Rhodes is an outstanding example of an architectural ensemble illustrating the significant period of history in which a military hospital order, founded during the Crusades, survived in the eastern Mediterranean area in a context characterized by an obsessive fear of siege. The fortifications of Rhodes, a 'Frankish' town long considered to be impregnable, exerted an influence throughout the eastern Mediterranean basin at the end of the Middle Ages.
The Order of St John of Jerusalem, also known as Hospitallers, occupied Rhodes from 1309 to 1523 and set about transforming the island capital into a fortified city able to withstand sieges as terrible as those led by the Sultan of Egypt in 1444 and Mehmet II in 1480. With the Palace of the Grand Masters, the Great Hospital and the Street of the Knights, the Upper Town is one of the most beautiful urban ensembles of the Gothic period. In the Lower Town, Gothic architecture coexists with mosques, public baths and other buildings dating from the Ottoman period. With its Frankish and Ottoman buildings, the old town of Rhodes is an important ensemble of traditional human settlement, characterized by successive and complex phenomena of acculturation.

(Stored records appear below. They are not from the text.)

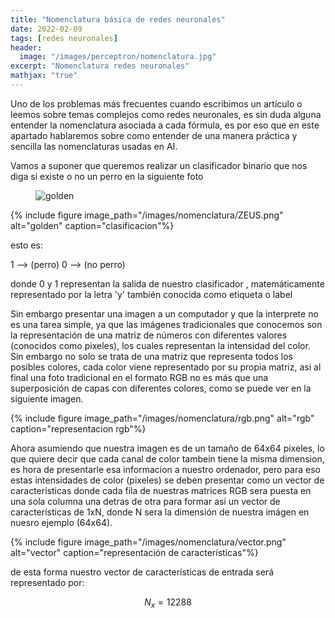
 ```yaml
---
title: "Nomenclatura básica de redes neuronales"
date: 2022-02-09
tags: [redes neuronales]
header:
  image: "/images/perceptron/nomenclatura.jpg"
excerpt: "Nomenclatura redes neuronales"
mathjax: "true"
---
```


Uno de los problemas más frecuentes cuando escribimos un artículo o leemos sobre temas complejos como redes neuronales, es sin duda alguna entender la nomenclatura asociada a cada fórmula, es por eso que en este apartado hablaremos sobre como entender de una manera práctica y sencilla las nomenclaturas usadas en AI.
 
Vamos a suponer que queremos realizar un clasificador binario que nos diga si existe o no un perro en la siguiente foto
 
<figure style="width: 40%" class="align-center">
  <img src="{{ site.url }}{{ site.baseurl }}/images/nomenclatura/ZEUS.png" alt="golden">
</figure>  
{% include figure image_path="/images/nomenclatura/ZEUS.png" alt="golden" caption="clasificacion"%}
 
esto es:
 
1 --> (perro)
0 --> (no perro)
 
donde 0 y 1 representan la salida de nuestro clasificador , matemáticamente representado por la letra 'y'  también conocida como etiqueta o label
 
Sin embargo presentar una imagen a un computador y que la interprete no es una tarea simple, ya que las imágenes tradicionales que conocemos son la representación de una matriz de números con diferentes valores (conocidos como pixeles), los cuales representan la intensidad del color. Sin embargo no solo se trata de una matriz que representa todos los posibles colores, cada color viene representado por su propia matriz, asi al final una foto tradicional en el formato RGB no es más que una superposición de capas con diferentes colores, como se puede ver en la siguiente imagen.
 
{% include figure image_path="/images/nomenclatura/rgb.png" alt="rgb" caption="representacion rgb"%}
 
Ahora asumiendo que nuestra imagen es de un tamaño de 64x64 pixeles, lo que quiere decir que cada canal de color tambein tiene la misma dimension, es hora de presentarle esa informacion a nuestro ordenador, pero para eso estas intensidades de color (pixeles) se deben presentar como un vector de caracteristicas donde cada fila de nuestras matrices RGB sera puesta en una sola columna una detras de otra para formar asi un vector de características de 1xN, donde N sera la dimensión de nuestra imágen en nuesro ejemplo (64x64).
 
 
{% include figure image_path="/images/nomenclatura/vector.png" alt="vector" caption="representación de características"%}
 
de esta forma nuestro vector de características de entrada será representado por:
 
$$ N_{x}= 12288 $$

The medieval city is located within a wall 4 km long. It is divided according to the Western classical style, with the high town to the north and the lower town south-southwest. Originally separated from the town by a fortified wall, the high town (Collachium) was entirely built by the Knights Hospitallers who, following the dissolution of the Templars in 1312, became the strongest military order in all Christendom. The order was organized into seven 'Tongues', each having its own seat. The inns of the Tongues of Italy, France, Spain and Provence lined both sides of the famous Street of the Knights, one of the finest testimonies to Gothic urbanism. Somewhat removed to the north, close to the site of the Knights' first hospice, stands the Inn of Auvergne, whose facade bears the arms of Guy de Blanchefort, Grand Master from 1512 to 1513.
The original hospice was replaced in the 15th century by the Great Hospital, built between 1440 and 1489, on the south side of the Street of the Knights; today the building is used as the archaeological museum. Located north-west of the Collachium are the Grand Masters' Palace and St John's Church. At the far eastern end of the Street of the Knights, built against the wall, is St Mary's Church, which the Knights transformed into a cathedral in the 15th century. The lower town is almost as dense with monuments as the Collachium. In 1522, with a population of 5,000, it was replete with churches, some of Byzantine construction; after 1523, most were converted into Islamic mosques.
Throughout the years, the number of palaces and charitable foundations multiplied in the south-south-east area: the Court of Commerce, the Archbishop's Palace, the Hospice of St Catherine, and others. The ramparts of the medieval city, partially erected on the foundations of the Byzantine enclosure, were constantly maintained and remodeled between the 14th and 16th centuries. Artillery firing posts were the final features to be added. At the beginning of the 16th century, in the section of the Amboise Gate, which was built on the north-western angle in 1512, the curtain wall was 12 m thick with a 4 m high parapet pierced with gun holes.
However strong, the walls of medieval Rhodes could not withstand the Ottoman artillery. An anachronic vestige of the Crusades, Rhodes finally fell in 1522 after a six-month siege carried out by Suleyman II, heading forces reportedly numbering 100,000 men. It subsequently came under Turkish and Italian rule. It was not until after the World War II, in 1947, that Rhodes and the rest of the Dodecanese islands were united with Greece.